Stored data entries
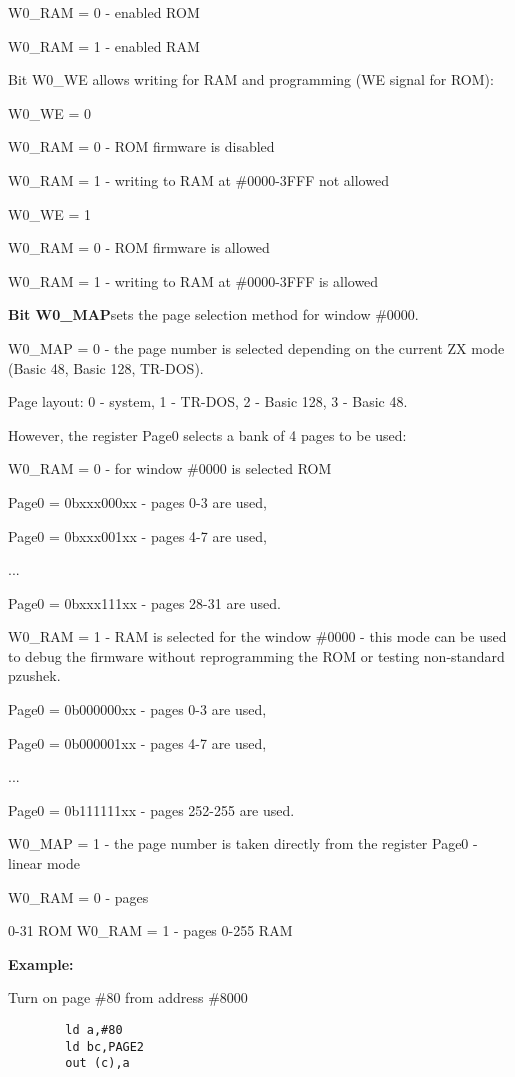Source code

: \documentclass{article}
\begin{document}
W0\_RAM = 0 - enabled ROM

W0\_RAM = 1 - enabled RAM

Bit W0\_WE allows writing for RAM and programming (WE signal for ROM):

W0\_WE = 0

W0\_RAM = 0 - ROM firmware is disabled

W0\_RAM = 1 - writing to RAM at \#0000-3FFF not allowed

W0\_WE = 1

W0\_RAM = 0 - ROM firmware is allowed

W0\_RAM = 1 - writing to RAM at \#0000-3FFF is allowed

\textbf{Bit W0\_MAP}sets the page selection method for window \#0000.

W0\_MAP = 0 - the page number is selected depending on the current ZX
mode (Basic 48, Basic 128, TR-DOS).

Page layout: 0 - system, 1 - TR-DOS, 2 - Basic 128, 3 - Basic 48.

However, the register Page0 selects a bank of 4 pages to be used:

W0\_RAM = 0 - for window \#0000 is selected ROM

Page0 = 0bxxx000xx - pages 0-3 are used,

Page0 = 0bxxx001xx - pages 4-7 are used,

...

Page0 = 0bxxx111xx - pages 28-31 are used.

W0\_RAM = 1 - RAM is selected for the window \#0000 - this mode can be
used to debug the firmware without reprogramming the ROM or testing
non-standard pzushek.

Page0 = 0b000000xx - pages 0-3 are used,

Page0 = 0b000001xx - pages 4-7 are used,

...

Page0 = 0b111111xx - pages 252-255 are used.

W0\_MAP = 1 - the page number is taken directly from the register
Page0 - linear mode

W0\_RAM = 0 - pages

0-31 ROM W0\_RAM = 1 - pages 0-255 RAM

\textbf{Example:}

Turn on page \#80 from address \#8000

\begin{verbatim}
		ld a,#80
		ld bc,PAGE2
		out (c),a
\end{verbatim}
\end{document}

● To do: Beginning at the line above that contains "W0\_RAM = 0 - ROM firmware is disabled", return each line exactly through the line that contains "Page0 = 0b000000xx", and no others.

● Answer to this task:
W0\_RAM = 0 - ROM firmware is disabled

W0\_RAM = 1 - writing to RAM at \#0000-3FFF not allowed

W0\_WE = 1

W0\_RAM = 0 - ROM firmware is allowed

W0\_RAM = 1 - writing to RAM at \#0000-3FFF is allowed

\textbf{Bit W0\_MAP}sets the page selection method for window \#0000.

W0\_MAP = 0 - the page number is selected depending on the current ZX
mode (Basic 48, Basic 128, TR-DOS).

Page layout: 0 - system, 1 - TR-DOS, 2 - Basic 128, 3 - Basic 48.

However, the register Page0 selects a bank of 4 pages to be used:

W0\_RAM = 0 - for window \#0000 is selected ROM

Page0 = 0bxxx000xx - pages 0-3 are used,

Page0 = 0bxxx001xx - pages 4-7 are used,

...

Page0 = 0bxxx111xx - pages 28-31 are used.

W0\_RAM = 1 - RAM is selected for the window \#0000 - this mode can be
used to debug the firmware without reprogramming the ROM or testing
non-standard pzushek.

Page0 = 0b000000xx - pages 0-3 are used,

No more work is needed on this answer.